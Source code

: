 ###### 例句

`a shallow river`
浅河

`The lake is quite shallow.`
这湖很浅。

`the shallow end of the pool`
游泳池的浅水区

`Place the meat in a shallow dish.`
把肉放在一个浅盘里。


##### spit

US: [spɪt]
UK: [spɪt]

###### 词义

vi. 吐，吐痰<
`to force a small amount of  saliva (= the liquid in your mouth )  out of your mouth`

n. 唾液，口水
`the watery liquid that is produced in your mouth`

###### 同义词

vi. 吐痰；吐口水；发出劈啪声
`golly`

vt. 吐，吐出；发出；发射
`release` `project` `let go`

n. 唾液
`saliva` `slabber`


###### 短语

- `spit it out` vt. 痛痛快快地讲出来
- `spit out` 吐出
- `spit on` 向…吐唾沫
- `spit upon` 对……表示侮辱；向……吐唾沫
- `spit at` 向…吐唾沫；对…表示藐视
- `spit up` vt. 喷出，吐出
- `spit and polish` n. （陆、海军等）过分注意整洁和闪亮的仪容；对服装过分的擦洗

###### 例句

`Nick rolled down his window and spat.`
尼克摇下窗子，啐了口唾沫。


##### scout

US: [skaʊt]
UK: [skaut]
• • • • • • •
● **Task item**: Copy every line of the data where "saliva" is found.

● **Result of the exercise**:
`to force a small amount of  saliva (= the liquid in your mouth )  out of your mouth`
`saliva` `slabber`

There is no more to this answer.